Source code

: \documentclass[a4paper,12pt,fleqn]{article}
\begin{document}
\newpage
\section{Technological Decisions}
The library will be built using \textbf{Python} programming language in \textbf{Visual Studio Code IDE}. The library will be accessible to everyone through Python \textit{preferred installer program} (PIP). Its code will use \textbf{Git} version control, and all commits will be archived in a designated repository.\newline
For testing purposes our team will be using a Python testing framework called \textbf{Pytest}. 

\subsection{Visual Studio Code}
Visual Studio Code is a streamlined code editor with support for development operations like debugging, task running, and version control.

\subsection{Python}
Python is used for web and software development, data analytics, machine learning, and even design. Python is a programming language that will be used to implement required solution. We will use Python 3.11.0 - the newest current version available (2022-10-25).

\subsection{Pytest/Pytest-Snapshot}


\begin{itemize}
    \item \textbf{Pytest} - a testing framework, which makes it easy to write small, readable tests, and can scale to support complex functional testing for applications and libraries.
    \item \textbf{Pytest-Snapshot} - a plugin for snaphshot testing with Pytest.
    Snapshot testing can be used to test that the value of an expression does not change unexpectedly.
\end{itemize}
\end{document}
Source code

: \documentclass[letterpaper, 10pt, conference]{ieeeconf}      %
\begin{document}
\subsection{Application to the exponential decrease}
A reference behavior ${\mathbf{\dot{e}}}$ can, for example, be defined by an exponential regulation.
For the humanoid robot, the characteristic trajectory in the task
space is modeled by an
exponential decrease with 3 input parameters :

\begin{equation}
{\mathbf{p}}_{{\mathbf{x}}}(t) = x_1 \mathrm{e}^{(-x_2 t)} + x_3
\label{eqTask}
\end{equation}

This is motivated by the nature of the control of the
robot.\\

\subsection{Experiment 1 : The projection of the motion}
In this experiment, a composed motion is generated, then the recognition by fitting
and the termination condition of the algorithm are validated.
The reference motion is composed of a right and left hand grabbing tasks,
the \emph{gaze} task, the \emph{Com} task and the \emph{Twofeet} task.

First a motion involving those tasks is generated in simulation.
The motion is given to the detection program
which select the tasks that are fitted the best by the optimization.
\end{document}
****************
* **PROBLEM DETAILS**
Could you repeat every record above exactly as it stands?

* **SOLUTION TO THE EXERCISE**
Source code

: \documentclass[a4paper,12pt,fleqn]{article}
\begin{document}
\newpage
\section{Technological Decisions}
The library will be built using \textbf{Python} programming language in \textbf{Visual Studio Code IDE}. The library will be accessible to everyone through Python \textit{preferred installer program} (PIP). Its code will use \textbf{Git} version control, and all commits will be archived in a designated repository.\newline
For testing purposes our team will be using a Python testing framework called \textbf{Pytest}. 

\subsection{Visual Studio Code}
Visual Studio Code is a streamlined code editor with support for development operations like debugging, task running, and version control.

\subsection{Python}
Python is used for web and software development, data analytics, machine learning, and even design. Python is a programming language that will be used to implement required solution. We will use Python 3.11.0 - the newest current version available (2022-10-25).

\subsection{Pytest/Pytest-Snapshot}


\begin{itemize}
    \item \textbf{Pytest} - a testing framework, which makes it easy to write small, readable tests, and can scale to support complex functional testing for applications and libraries.
    \item \textbf{Pytest-Snapshot} - a plugin for snaphshot testing with Pytest.
    Snapshot testing can be used to test that the value of an expression does not change unexpectedly.
\end{itemize}
\end{document}
Source code

: \documentclass[letterpaper, 10pt, conference]{ieeeconf}      %
\begin{document}
\subsection{Application to the exponential decrease}
A reference behavior ${\mathbf{\dot{e}}}$ can, for example, be defined by an exponential regulation.
For the humanoid robot, the characteristic trajectory in the task
space is modeled by an
exponential decrease with 3 input parameters :

\begin{equation}
{\mathbf{p}}_{{\mathbf{x}}}(t) = x_1 \mathrm{e}^{(-x_2 t)} + x_3
\label{eqTask}
\end{equation}

This is motivated by the nature of the control of the
robot.\\

\subsection{Experiment 1 : The projection of the motion}
In this experiment, a composed motion is generated, then the recognition by fitting
and the termination condition of the algorithm are validated.
The reference motion is composed of a right and left hand grabbing tasks,
the \emph{gaze} task, the \emph{Com} task and the \emph{Twofeet} task.

First a motion involving those tasks is generated in simulation.
The motion is given to the detection program
which select the tasks that are fitted the best by the optimization.
\end{document}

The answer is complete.